At the outset it should be recorded that the injunction order sealed by the plaintiffs carelessly omitted any reference to the usual undertaking in damages which was required and recorded in the Court's handwritten minutes. This is conceded however by counsel for the plaintiffs and is undoubtedly a universal requirement with few exceptions of which the present is not an instance.

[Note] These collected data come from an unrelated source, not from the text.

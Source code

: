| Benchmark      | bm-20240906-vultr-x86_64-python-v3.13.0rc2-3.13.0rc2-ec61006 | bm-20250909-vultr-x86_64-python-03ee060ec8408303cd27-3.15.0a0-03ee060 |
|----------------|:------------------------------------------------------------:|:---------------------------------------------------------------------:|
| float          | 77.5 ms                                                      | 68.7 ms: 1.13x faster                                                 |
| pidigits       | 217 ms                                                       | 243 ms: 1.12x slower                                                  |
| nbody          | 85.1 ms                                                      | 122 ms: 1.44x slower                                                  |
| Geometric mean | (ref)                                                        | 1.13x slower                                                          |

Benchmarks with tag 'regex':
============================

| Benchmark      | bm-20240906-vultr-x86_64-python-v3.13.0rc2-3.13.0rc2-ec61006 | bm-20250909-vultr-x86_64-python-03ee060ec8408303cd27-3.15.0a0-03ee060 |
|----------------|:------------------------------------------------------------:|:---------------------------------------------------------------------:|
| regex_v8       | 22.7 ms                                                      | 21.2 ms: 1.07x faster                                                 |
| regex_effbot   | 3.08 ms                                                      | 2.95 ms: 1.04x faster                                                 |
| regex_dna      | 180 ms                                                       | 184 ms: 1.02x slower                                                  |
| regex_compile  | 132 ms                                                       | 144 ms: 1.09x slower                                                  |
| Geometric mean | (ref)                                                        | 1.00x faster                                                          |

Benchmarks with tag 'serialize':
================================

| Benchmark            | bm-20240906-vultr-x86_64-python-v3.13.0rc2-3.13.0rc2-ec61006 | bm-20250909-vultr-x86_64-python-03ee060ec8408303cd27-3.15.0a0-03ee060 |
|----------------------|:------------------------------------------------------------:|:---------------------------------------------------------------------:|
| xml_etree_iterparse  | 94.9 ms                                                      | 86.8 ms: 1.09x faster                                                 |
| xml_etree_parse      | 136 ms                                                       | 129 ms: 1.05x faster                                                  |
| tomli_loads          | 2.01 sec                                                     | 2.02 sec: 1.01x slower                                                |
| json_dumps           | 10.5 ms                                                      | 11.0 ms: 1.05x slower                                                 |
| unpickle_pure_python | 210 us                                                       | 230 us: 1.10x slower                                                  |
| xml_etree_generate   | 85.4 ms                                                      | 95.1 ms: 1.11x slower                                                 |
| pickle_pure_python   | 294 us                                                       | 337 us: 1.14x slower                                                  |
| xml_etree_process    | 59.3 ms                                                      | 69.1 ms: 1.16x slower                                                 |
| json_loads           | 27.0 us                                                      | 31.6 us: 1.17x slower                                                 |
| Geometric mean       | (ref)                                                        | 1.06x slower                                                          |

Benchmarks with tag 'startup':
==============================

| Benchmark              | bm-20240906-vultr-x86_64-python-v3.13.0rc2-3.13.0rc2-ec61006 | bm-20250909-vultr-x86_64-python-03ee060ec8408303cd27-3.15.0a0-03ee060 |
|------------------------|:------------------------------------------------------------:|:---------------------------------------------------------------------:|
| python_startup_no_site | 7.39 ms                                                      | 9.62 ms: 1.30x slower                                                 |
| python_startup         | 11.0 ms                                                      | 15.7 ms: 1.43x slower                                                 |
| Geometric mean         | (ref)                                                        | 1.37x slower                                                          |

On the 11th of January 1994 the plaintiffs issued an inter partes motion for a continuation of the interim injunction until further order and/or upon final determination of the plaintiff's claim. By a consent order dated the 14th of January 1994 the injunction was continued indefinitely with liberty reserved to the defendants to apply for any of the following orders:
"(a) For security for costs;
(b) That the plaintiffs usual undertaking as to damages be fortified;
(c) That the sum said by the defendants to be secured by the charge be paid into Court (or alternatively that the plaintiffs provide evidence of the plaintiffs ability to maintain the assets the subject of the charge and provide personal undertaking of the principals of the plaintiffs that the assets will not be eroded in value pending the trial); and
(d) That the injunction be dissolved if the plaintiffs or their principals fail to comply with any order made pursuant to any such application or breach of any undertaking given, or if the plaintiffs ability to maintain the assets diminishes."
On the 6th of May 1994 the defendants in pursuance of the above reservations filed a bare summons seeking in terms the orders enumerated in (b), (c) and (d) above. The summons was subsequently supported by five (5) affidavits as follows:
(1) Affidavits of Paul Goodsall filed 13.5.94;
(2) 1st " " Deborah White " 17.5.94;
(3) 1st " " Anil Rana " 25.5.94;
(4) 2nd " " " " " 21.9.94;
(5) 2nd " " Deborah White " 26.9.94.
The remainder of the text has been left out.